(Information supplied Opens)

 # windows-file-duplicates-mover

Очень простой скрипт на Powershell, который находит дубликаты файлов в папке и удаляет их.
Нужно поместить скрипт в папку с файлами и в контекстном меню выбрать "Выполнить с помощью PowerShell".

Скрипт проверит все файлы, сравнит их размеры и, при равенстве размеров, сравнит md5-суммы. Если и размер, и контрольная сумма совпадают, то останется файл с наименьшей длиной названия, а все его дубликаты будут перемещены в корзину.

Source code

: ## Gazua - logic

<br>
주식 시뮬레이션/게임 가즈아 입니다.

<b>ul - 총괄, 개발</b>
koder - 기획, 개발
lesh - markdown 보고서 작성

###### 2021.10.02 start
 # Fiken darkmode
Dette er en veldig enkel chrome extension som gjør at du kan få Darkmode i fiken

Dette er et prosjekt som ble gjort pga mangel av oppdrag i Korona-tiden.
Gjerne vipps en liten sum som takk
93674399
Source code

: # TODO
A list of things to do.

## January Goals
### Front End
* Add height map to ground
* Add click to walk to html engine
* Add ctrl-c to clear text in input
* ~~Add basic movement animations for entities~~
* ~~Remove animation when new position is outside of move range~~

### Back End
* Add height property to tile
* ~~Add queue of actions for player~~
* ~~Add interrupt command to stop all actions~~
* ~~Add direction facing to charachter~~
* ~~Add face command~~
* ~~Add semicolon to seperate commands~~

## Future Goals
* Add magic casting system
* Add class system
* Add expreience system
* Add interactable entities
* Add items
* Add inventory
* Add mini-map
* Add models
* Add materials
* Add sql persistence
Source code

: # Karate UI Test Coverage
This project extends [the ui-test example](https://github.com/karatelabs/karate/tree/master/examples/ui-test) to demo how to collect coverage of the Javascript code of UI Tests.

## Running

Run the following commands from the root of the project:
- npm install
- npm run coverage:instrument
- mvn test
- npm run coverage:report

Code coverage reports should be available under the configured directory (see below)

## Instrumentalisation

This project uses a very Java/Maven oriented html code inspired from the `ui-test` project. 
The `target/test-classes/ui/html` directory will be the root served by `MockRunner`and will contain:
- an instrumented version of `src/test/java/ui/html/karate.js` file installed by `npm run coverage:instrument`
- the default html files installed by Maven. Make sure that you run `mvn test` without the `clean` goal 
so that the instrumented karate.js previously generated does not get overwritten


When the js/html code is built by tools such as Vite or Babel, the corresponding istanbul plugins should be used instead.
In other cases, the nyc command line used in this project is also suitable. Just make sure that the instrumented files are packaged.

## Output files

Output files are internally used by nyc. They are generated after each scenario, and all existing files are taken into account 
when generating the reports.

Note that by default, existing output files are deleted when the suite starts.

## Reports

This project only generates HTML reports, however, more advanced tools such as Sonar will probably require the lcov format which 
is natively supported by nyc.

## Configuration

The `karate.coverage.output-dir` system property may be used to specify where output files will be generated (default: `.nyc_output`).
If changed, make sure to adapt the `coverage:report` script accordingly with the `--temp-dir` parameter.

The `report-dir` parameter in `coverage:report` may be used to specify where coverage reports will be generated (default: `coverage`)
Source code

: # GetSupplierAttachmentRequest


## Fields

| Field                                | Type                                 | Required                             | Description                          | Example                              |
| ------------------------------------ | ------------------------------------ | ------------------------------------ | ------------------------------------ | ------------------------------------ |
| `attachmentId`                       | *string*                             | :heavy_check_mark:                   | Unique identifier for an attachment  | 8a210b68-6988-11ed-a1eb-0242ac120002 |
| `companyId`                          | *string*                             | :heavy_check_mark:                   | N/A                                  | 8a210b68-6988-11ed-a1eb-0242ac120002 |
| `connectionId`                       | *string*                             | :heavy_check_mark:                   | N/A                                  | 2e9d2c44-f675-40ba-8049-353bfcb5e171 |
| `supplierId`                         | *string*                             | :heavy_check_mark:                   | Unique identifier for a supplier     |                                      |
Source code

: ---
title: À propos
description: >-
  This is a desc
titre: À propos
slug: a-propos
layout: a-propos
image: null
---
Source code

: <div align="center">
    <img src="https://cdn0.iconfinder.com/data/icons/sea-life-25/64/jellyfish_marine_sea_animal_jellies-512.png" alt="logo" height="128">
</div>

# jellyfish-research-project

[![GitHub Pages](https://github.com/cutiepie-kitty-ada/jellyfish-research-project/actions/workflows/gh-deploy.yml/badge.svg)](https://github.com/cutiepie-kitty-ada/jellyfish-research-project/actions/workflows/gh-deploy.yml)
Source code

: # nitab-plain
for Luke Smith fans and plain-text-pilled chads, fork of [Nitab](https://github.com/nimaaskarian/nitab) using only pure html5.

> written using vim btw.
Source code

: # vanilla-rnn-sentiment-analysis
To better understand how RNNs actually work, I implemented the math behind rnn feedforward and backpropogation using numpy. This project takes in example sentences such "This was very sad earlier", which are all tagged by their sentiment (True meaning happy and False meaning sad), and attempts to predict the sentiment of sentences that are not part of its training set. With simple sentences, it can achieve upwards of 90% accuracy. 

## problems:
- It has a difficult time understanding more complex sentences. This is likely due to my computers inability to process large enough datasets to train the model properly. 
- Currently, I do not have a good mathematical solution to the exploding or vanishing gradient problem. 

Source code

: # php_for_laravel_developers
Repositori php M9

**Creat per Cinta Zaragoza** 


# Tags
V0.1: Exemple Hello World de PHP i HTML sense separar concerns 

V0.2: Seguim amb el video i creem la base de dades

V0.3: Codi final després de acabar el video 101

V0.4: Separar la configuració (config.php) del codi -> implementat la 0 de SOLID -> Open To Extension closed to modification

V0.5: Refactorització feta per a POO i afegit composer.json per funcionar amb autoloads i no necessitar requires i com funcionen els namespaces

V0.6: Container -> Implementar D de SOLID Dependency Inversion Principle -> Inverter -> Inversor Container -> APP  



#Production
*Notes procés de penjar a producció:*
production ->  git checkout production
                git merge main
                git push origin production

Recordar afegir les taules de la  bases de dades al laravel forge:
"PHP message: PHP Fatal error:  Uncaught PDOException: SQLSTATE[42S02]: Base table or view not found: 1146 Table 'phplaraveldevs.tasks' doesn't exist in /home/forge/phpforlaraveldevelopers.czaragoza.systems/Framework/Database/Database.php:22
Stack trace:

(Information supplied Closes)

Instructions for the task. Copy every record exactly.

Reply.
 # windows-file-duplicates-mover

Очень простой скрипт на Powershell, который находит дубликаты файлов в папке и удаляет их.
Нужно поместить скрипт в папку с файлами и в контекстном меню выбрать "Выполнить с помощью PowerShell".

Скрипт проверит все файлы, сравнит их размеры и, при равенстве размеров, сравнит md5-суммы. Если и размер, и контрольная сумма совпадают, то останется файл с наименьшей длиной названия, а все его дубликаты будут перемещены в корзину.

Source code

: ## Gazua - logic

<br>
주식 시뮬레이션/게임 가즈아 입니다.

<b>ul - 총괄, 개발</b>
koder - 기획, 개발
lesh - markdown 보고서 작성

###### 2021.10.02 start
 # Fiken darkmode
Dette er en veldig enkel chrome extension som gjør at du kan få Darkmode i fiken

Dette er et prosjekt som ble gjort pga mangel av oppdrag i Korona-tiden.
Gjerne vipps en liten sum som takk
93674399
Source code

: # TODO
A list of things to do.

## January Goals
### Front End
* Add height map to ground
* Add click to walk to html engine
* Add ctrl-c to clear text in input
* ~~Add basic movement animations for entities~~
* ~~Remove animation when new position is outside of move range~~

### Back End
* Add height property to tile
* ~~Add queue of actions for player~~
* ~~Add interrupt command to stop all actions~~
* ~~Add direction facing to charachter~~
* ~~Add face command~~
* ~~Add semicolon to seperate commands~~

## Future Goals
* Add magic casting system
* Add class system
* Add expreience system
* Add interactable entities
* Add items
* Add inventory
* Add mini-map
* Add models
* Add materials
* Add sql persistence
Source code

: # Karate UI Test Coverage
This project extends [the ui-test example](https://github.com/karatelabs/karate/tree/master/examples/ui-test) to demo how to collect coverage of the Javascript code of UI Tests.

## Running

Run the following commands from the root of the project:
- npm install
- npm run coverage:instrument
- mvn test
- npm run coverage:report

Code coverage reports should be available under the configured directory (see below)

## Instrumentalisation

This project uses a very Java/Maven oriented html code inspired from the `ui-test` project. 
The `target/test-classes/ui/html` directory will be the root served by `MockRunner`and will contain:
- an instrumented version of `src/test/java/ui/html/karate.js` file installed by `npm run coverage:instrument`
- the default html files installed by Maven. Make sure that you run `mvn test` without the `clean` goal 
so that the instrumented karate.js previously generated does not get overwritten


When the js/html code is built by tools such as Vite or Babel, the corresponding istanbul plugins should be used instead.
In other cases, the nyc command line used in this project is also suitable. Just make sure that the instrumented files are packaged.

## Output files

Output files are internally used by nyc. They are generated after each scenario, and all existing files are taken into account 
when generating the reports.

Note that by default, existing output files are deleted when the suite starts.

## Reports

This project only generates HTML reports, however, more advanced tools such as Sonar will probably require the lcov format which 
is natively supported by nyc.

## Configuration

The `karate.coverage.output-dir` system property may be used to specify where output files will be generated (default: `.nyc_output`).
If changed, make sure to adapt the `coverage:report` script accordingly with the `--temp-dir` parameter.

The `report-dir` parameter in `coverage:report` may be used to specify where coverage reports will be generated (default: `coverage`)
Source code

: # GetSupplierAttachmentRequest


## Fields

| Field                                | Type                                 | Required                             | Description                          | Example                              |
| ------------------------------------ | ------------------------------------ | ------------------------------------ | ------------------------------------ | ------------------------------------ |
| `attachmentId`                       | *string*                             | :heavy_check_mark:                   | Unique identifier for an attachment  | 8a210b68-6988-11ed-a1eb-0242ac120002 |
| `companyId`                          | *string*                             | :heavy_check_mark:                   | N/A                                  | 8a210b68-6988-11ed-a1eb-0242ac120002 |
| `connectionId`                       | *string*                             | :heavy_check_mark:                   | N/A                                  | 2e9d2c44-f675-40ba-8049-353bfcb5e171 |
| `supplierId`                         | *string*                             | :heavy_check_mark:                   | Unique identifier for a supplier     |                                      |
Source code

: ---
title: À propos
description: >-
  This is a desc
titre: À propos
slug: a-propos
layout: a-propos
image: null
---
Source code

: <div align="center">
    <img src="https://cdn0.iconfinder.com/data/icons/sea-life-25/64/jellyfish_marine_sea_animal_jellies-512.png" alt="logo" height="128">
</div>

# jellyfish-research-project

[![GitHub Pages](https://github.com/cutiepie-kitty-ada/jellyfish-research-project/actions/workflows/gh-deploy.yml/badge.svg)](https://github.com/cutiepie-kitty-ada/jellyfish-research-project/actions/workflows/gh-deploy.yml)
Source code

: # nitab-plain
for Luke Smith fans and plain-text-pilled chads, fork of [Nitab](https://github.com/nimaaskarian/nitab) using only pure html5.

> written using vim btw.
Source code

: # vanilla-rnn-sentiment-analysis
To better understand how RNNs actually work, I implemented the math behind rnn feedforward and backpropogation using numpy. This project takes in example sentences such "This was very sad earlier", which are all tagged by their sentiment (True meaning happy and False meaning sad), and attempts to predict the sentiment of sentences that are not part of its training set. With simple sentences, it can achieve upwards of 90% accuracy. 

## problems:
- It has a difficult time understanding more complex sentences. This is likely due to my computers inability to process large enough datasets to train the model properly. 
- Currently, I do not have a good mathematical solution to the exploding or vanishing gradient problem. 

Source code

: # php_for_laravel_developers
Repositori php M9

**Creat per Cinta Zaragoza** 


# Tags
V0.1: Exemple Hello World de PHP i HTML sense separar concerns 

V0.2: Seguim amb el video i creem la base de dades

V0.3: Codi final després de acabar el video 101

V0.4: Separar la configuració (config.php) del codi -> implementat la 0 de SOLID -> Open To Extension closed to modification

V0.5: Refactorització feta per a POO i afegit composer.json per funcionar amb autoloads i no necessitar requires i com funcionen els namespaces

V0.6: Container -> Implementar D de SOLID Dependency Inversion Principle -> Inverter -> Inversor Container -> APP  



#Production
*Notes procés de penjar a producció:*
production ->  git checkout production
                git merge main
                git push origin production

Recordar afegir les taules de la  bases de dades al laravel forge:
"PHP message: PHP Fatal error:  Uncaught PDOException: SQLSTATE[42S02]: Base table or view not found: 1146 Table 'phplaraveldevs.tasks' doesn't exist in /home/forge/phpforlaraveldevelopers.czaragoza.systems/Framework/Database/Database.php:22
Stack trace:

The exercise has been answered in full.